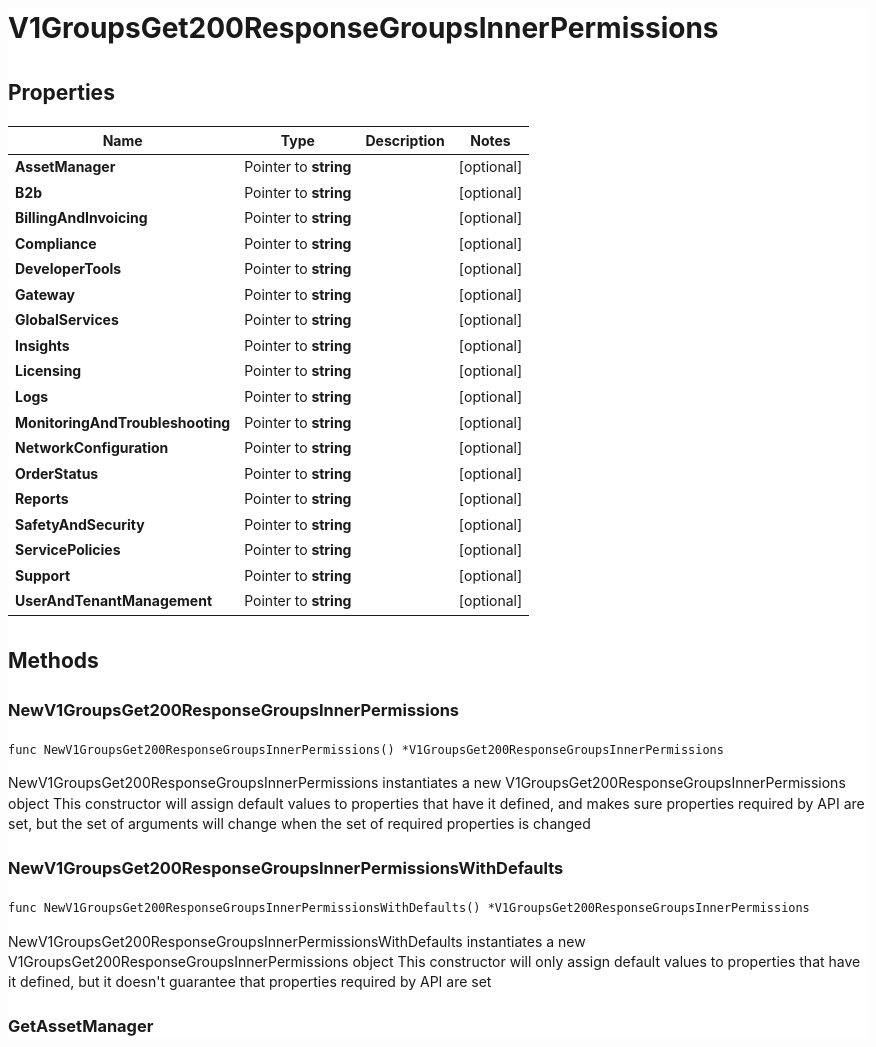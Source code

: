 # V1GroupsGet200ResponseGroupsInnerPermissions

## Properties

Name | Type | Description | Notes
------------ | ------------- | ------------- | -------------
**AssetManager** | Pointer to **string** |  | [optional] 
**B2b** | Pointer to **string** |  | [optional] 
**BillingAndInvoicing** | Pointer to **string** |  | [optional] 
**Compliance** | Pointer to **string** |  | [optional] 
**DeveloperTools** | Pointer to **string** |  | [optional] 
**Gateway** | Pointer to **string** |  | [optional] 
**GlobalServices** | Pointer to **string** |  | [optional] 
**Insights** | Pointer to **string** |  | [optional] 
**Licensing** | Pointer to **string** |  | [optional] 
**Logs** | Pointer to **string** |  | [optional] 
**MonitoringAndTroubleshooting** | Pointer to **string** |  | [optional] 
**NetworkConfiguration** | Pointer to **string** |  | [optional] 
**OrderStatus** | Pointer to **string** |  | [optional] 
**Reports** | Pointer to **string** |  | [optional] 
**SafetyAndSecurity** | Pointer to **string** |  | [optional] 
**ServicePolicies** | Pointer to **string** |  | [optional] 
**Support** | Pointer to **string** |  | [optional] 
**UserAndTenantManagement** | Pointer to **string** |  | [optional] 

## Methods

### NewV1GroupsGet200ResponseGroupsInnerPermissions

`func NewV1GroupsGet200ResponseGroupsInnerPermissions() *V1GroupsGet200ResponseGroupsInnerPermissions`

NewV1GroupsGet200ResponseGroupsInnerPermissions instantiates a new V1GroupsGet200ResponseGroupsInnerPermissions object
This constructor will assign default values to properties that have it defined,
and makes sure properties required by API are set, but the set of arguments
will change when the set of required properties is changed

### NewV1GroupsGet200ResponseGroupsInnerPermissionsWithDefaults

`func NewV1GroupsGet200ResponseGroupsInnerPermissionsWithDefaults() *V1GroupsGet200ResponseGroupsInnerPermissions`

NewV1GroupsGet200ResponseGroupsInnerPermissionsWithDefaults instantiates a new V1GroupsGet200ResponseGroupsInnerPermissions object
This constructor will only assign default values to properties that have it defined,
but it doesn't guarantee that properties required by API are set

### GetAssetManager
★ ★ ★ ★ ★
> [EXERCISE BRIEF] Your answer should be every line from the material above in which the word "that" appears.

> [TASK OUTPUT]
This constructor will assign default values to properties that have it defined,
This constructor will only assign default values to properties that have it defined,
but it doesn't guarantee that properties required by API are set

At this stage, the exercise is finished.